About this task
Please output the data exactly, minus pictures.

(Listed entries begins)

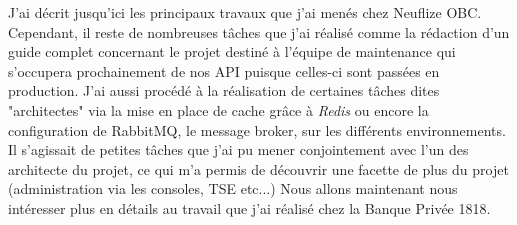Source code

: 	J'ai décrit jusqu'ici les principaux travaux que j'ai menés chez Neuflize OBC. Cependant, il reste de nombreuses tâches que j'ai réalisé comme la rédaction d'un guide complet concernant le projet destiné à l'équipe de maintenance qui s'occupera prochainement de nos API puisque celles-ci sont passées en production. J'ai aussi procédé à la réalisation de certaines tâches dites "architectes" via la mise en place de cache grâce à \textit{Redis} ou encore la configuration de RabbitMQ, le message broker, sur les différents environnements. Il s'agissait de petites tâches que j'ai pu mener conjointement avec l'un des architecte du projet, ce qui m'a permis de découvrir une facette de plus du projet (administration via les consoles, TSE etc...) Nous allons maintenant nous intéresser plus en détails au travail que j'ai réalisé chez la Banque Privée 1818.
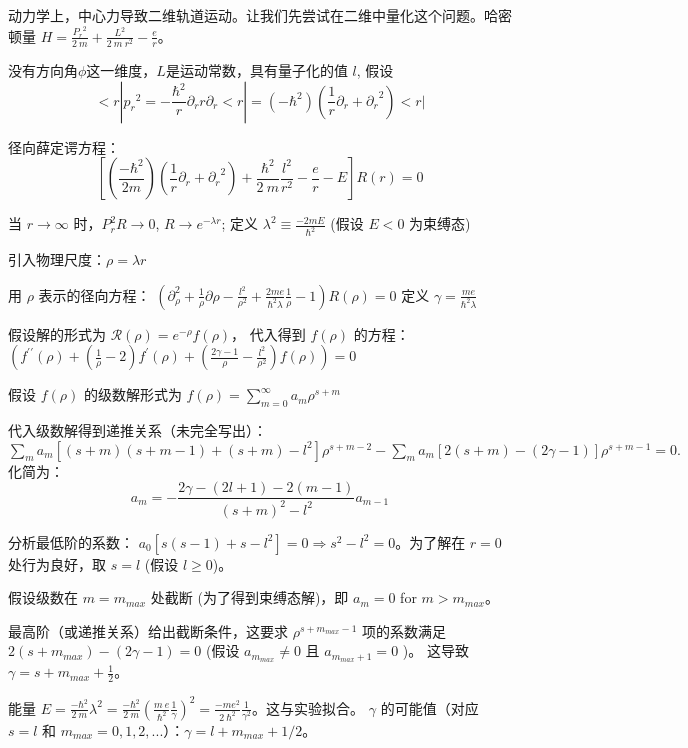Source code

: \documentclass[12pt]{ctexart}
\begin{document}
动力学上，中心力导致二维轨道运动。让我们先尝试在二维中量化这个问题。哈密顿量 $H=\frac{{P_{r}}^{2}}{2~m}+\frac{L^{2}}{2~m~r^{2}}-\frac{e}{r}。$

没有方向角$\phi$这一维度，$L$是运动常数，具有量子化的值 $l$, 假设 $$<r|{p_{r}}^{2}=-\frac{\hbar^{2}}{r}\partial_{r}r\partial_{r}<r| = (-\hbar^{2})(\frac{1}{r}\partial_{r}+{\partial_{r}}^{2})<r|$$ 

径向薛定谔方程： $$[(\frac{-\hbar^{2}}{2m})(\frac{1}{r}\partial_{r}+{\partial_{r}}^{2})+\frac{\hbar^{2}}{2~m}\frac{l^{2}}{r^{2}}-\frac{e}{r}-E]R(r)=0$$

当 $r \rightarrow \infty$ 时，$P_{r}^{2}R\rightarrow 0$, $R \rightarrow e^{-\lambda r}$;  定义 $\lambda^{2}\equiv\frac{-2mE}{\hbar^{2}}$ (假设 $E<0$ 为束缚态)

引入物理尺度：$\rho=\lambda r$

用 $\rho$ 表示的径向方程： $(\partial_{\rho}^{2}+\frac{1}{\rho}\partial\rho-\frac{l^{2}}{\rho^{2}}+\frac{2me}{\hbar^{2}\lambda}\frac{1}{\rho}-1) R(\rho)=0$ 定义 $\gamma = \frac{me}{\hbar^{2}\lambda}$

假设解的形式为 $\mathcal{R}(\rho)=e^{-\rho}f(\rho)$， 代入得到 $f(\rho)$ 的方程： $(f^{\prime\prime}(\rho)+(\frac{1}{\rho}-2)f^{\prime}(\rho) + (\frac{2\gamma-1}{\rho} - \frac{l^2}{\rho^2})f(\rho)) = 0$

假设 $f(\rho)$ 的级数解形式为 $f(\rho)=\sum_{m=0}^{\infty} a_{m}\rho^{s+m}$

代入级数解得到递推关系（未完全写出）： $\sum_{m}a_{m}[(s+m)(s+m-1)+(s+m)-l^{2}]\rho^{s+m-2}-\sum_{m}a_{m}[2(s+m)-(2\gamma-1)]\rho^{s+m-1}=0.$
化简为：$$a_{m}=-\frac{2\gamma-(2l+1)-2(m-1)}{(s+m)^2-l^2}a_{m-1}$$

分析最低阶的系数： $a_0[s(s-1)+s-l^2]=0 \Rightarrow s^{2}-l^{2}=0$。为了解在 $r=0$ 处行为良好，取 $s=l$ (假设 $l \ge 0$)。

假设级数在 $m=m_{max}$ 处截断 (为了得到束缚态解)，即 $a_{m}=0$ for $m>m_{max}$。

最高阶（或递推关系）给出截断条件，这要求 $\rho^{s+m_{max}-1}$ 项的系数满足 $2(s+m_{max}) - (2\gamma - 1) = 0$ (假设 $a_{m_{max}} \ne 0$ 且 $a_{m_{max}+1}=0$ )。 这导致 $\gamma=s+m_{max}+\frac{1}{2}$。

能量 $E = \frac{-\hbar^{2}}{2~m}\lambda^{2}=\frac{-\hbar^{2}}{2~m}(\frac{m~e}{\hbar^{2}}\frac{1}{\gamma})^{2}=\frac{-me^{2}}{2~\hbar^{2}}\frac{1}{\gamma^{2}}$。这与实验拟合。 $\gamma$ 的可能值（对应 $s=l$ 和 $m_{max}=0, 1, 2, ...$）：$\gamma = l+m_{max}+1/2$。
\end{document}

(Listed entries ends)

Answer below
Source code

: 	J'ai décrit jusqu'ici les principaux travaux que j'ai menés chez Neuflize OBC. Cependant, il reste de nombreuses tâches que j'ai réalisé comme la rédaction d'un guide complet concernant le projet destiné à l'équipe de maintenance qui s'occupera prochainement de nos API puisque celles-ci sont passées en production. J'ai aussi procédé à la réalisation de certaines tâches dites "architectes" via la mise en place de cache grâce à \textit{Redis} ou encore la configuration de RabbitMQ, le message broker, sur les différents environnements. Il s'agissait de petites tâches que j'ai pu mener conjointement avec l'un des architecte du projet, ce qui m'a permis de découvrir une facette de plus du projet (administration via les consoles, TSE etc...) Nous allons maintenant nous intéresser plus en détails au travail que j'ai réalisé chez la Banque Privée 1818.
Source code

: \documentclass[12pt]{ctexart}
\begin{document}
动力学上，中心力导致二维轨道运动。让我们先尝试在二维中量化这个问题。哈密顿量 $H=\frac{{P_{r}}^{2}}{2~m}+\frac{L^{2}}{2~m~r^{2}}-\frac{e}{r}。$

没有方向角$\phi$这一维度，$L$是运动常数，具有量子化的值 $l$, 假设 $$<r|{p_{r}}^{2}=-\frac{\hbar^{2}}{r}\partial_{r}r\partial_{r}<r| = (-\hbar^{2})(\frac{1}{r}\partial_{r}+{\partial_{r}}^{2})<r|$$ 

径向薛定谔方程： $$[(\frac{-\hbar^{2}}{2m})(\frac{1}{r}\partial_{r}+{\partial_{r}}^{2})+\frac{\hbar^{2}}{2~m}\frac{l^{2}}{r^{2}}-\frac{e}{r}-E]R(r)=0$$

当 $r \rightarrow \infty$ 时，$P_{r}^{2}R\rightarrow 0$, $R \rightarrow e^{-\lambda r}$;  定义 $\lambda^{2}\equiv\frac{-2mE}{\hbar^{2}}$ (假设 $E<0$ 为束缚态)

引入物理尺度：$\rho=\lambda r$

用 $\rho$ 表示的径向方程： $(\partial_{\rho}^{2}+\frac{1}{\rho}\partial\rho-\frac{l^{2}}{\rho^{2}}+\frac{2me}{\hbar^{2}\lambda}\frac{1}{\rho}-1) R(\rho)=0$ 定义 $\gamma = \frac{me}{\hbar^{2}\lambda}$

假设解的形式为 $\mathcal{R}(\rho)=e^{-\rho}f(\rho)$， 代入得到 $f(\rho)$ 的方程： $(f^{\prime\prime}(\rho)+(\frac{1}{\rho}-2)f^{\prime}(\rho) + (\frac{2\gamma-1}{\rho} - \frac{l^2}{\rho^2})f(\rho)) = 0$

假设 $f(\rho)$ 的级数解形式为 $f(\rho)=\sum_{m=0}^{\infty} a_{m}\rho^{s+m}$

代入级数解得到递推关系（未完全写出）： $\sum_{m}a_{m}[(s+m)(s+m-1)+(s+m)-l^{2}]\rho^{s+m-2}-\sum_{m}a_{m}[2(s+m)-(2\gamma-1)]\rho^{s+m-1}=0.$
化简为：$$a_{m}=-\frac{2\gamma-(2l+1)-2(m-1)}{(s+m)^2-l^2}a_{m-1}$$

分析最低阶的系数： $a_0[s(s-1)+s-l^2]=0 \Rightarrow s^{2}-l^{2}=0$。为了解在 $r=0$ 处行为良好，取 $s=l$ (假设 $l \ge 0$)。

假设级数在 $m=m_{max}$ 处截断 (为了得到束缚态解)，即 $a_{m}=0$ for $m>m_{max}$。

最高阶（或递推关系）给出截断条件，这要求 $\rho^{s+m_{max}-1}$ 项的系数满足 $2(s+m_{max}) - (2\gamma - 1) = 0$ (假设 $a_{m_{max}} \ne 0$ 且 $a_{m_{max}+1}=0$ )。 这导致 $\gamma=s+m_{max}+\frac{1}{2}$。

能量 $E = \frac{-\hbar^{2}}{2~m}\lambda^{2}=\frac{-\hbar^{2}}{2~m}(\frac{m~e}{\hbar^{2}}\frac{1}{\gamma})^{2}=\frac{-me^{2}}{2~\hbar^{2}}\frac{1}{\gamma^{2}}$。这与实验拟合。 $\gamma$ 的可能值（对应 $s=l$ 和 $m_{max}=0, 1, 2, ...$）：$\gamma = l+m_{max}+1/2$。
\end{document}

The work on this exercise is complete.